Artinya, Said mengatakan mereka selama ini sama saja menolak sistem kenegaraan yang dianut, yakni Negara Kesatuan Republik Indonesia (NKRI) dan kehilangan semangat nasionalisme.
"Mereka kan meninggalkan Indonesia dalam rangka membangun khilafah di sana.

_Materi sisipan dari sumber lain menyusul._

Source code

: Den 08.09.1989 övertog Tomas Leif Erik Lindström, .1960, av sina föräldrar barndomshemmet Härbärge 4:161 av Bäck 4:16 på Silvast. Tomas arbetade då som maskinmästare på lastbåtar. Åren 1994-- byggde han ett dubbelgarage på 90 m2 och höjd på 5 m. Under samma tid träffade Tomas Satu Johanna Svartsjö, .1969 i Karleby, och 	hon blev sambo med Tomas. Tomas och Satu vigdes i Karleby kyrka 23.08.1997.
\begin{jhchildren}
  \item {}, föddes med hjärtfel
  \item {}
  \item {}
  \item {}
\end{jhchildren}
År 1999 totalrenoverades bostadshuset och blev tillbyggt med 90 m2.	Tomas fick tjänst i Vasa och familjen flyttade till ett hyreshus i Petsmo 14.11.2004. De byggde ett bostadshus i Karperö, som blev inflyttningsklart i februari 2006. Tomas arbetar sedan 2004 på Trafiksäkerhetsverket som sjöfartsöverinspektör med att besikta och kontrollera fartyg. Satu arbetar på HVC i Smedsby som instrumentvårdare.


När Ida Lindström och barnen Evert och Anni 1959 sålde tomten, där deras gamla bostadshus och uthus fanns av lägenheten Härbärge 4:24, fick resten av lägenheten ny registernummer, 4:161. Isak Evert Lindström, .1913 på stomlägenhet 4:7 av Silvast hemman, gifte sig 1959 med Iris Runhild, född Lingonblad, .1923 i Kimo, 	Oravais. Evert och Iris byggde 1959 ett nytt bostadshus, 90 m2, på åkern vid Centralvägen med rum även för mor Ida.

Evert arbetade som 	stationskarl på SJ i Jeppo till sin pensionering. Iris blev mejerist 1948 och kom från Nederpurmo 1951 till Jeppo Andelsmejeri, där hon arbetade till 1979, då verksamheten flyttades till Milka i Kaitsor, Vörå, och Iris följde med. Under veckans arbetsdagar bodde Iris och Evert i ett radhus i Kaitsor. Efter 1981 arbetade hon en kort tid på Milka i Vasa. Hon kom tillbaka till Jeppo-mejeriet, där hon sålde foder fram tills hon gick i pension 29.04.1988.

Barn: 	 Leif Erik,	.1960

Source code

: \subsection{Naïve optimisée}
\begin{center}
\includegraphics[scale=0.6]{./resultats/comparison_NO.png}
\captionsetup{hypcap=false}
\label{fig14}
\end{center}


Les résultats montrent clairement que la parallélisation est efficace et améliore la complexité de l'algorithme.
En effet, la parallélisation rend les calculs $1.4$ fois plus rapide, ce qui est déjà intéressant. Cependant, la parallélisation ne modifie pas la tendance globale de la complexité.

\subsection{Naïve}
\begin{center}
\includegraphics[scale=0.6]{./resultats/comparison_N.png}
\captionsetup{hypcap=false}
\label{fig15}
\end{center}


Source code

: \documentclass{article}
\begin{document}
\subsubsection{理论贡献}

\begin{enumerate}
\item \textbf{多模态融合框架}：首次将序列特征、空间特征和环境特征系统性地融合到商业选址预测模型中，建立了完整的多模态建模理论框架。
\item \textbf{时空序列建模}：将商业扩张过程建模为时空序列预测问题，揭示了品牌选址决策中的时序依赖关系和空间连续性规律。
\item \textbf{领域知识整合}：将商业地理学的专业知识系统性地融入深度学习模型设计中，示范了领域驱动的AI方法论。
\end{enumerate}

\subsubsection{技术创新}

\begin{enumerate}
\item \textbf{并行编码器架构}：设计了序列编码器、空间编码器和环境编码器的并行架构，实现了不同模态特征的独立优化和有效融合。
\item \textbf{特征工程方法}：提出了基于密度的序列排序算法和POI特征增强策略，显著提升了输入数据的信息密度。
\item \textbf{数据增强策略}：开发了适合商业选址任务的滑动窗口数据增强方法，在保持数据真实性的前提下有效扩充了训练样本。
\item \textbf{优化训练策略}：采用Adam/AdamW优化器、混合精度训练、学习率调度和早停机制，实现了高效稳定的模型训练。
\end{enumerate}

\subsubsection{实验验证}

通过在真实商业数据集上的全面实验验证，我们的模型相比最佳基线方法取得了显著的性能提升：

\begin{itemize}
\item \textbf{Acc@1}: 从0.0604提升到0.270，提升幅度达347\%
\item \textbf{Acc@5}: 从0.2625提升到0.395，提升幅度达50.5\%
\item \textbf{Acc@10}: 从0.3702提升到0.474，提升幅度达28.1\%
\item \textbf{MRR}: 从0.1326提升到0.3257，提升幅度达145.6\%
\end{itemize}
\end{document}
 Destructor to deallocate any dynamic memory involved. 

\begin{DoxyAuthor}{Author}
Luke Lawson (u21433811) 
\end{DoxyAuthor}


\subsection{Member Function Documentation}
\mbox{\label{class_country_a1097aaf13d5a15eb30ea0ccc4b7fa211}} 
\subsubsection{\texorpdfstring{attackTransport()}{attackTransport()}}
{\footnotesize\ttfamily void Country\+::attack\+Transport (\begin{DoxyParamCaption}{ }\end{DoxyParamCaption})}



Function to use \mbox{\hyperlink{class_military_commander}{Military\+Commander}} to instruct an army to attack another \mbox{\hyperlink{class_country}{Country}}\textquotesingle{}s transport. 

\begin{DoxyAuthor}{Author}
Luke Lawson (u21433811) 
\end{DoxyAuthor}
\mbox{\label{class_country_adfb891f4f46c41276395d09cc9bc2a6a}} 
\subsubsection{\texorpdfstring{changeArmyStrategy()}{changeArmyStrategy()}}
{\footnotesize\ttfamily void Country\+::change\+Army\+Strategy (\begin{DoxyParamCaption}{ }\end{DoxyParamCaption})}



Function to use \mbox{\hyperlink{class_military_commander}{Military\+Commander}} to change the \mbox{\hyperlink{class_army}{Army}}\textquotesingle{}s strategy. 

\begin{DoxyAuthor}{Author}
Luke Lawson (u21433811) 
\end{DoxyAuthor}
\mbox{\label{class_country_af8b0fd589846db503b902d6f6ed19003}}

Artinya, sudah menolak nasionalisme, menolak negara kebangsaan," tegasnya.
Akan tetapi, kata Said yang juga Ketua Umum LPOK, jika ternyata WNI itu masih bisa dibimbing, dibina, dan pulang karena terpanggil jiwa nasionalismenya bolehlah dipulangkan ke Indonesia.
Di sisi lain, Said menekankan pemerintah harus betul-betul menangani deradikalisasi agama secara serius, termasuk terkait para WNI di Suriah itu jika dipulangkan ke Indonesia.
Sebelumnya, Menteri Koordinator Bidang Politik Hukum dan Keamanan Mahfud MD menyebutkan ada 187 warga negara Indonesia yang terindikasi terlibat terorisme masih berada di Suriah.
Dari 187 WNI di Suriah itu yang diidentikasi sebagai Foreign Terrorist Fighter (FTF) itu, kata dia, 31 orang di antaranya adalah laki-laki, sementara sisanya kebanyakan perempuan dan anak-anak.
Keberadaan FTF tentu menjadi persoalan di suatu negara sehingga harus dipulangkan ke negara asal, tetapi tentunya membutuhkan pembahasan secara mendalam.
"Itukan harus dibicarakan bagaimana pemulangannya. Kalau dipulangkan berbahaya atau enggak, dan sebagainya," kata mantan Ketua Mahkamah Konstitusi itu.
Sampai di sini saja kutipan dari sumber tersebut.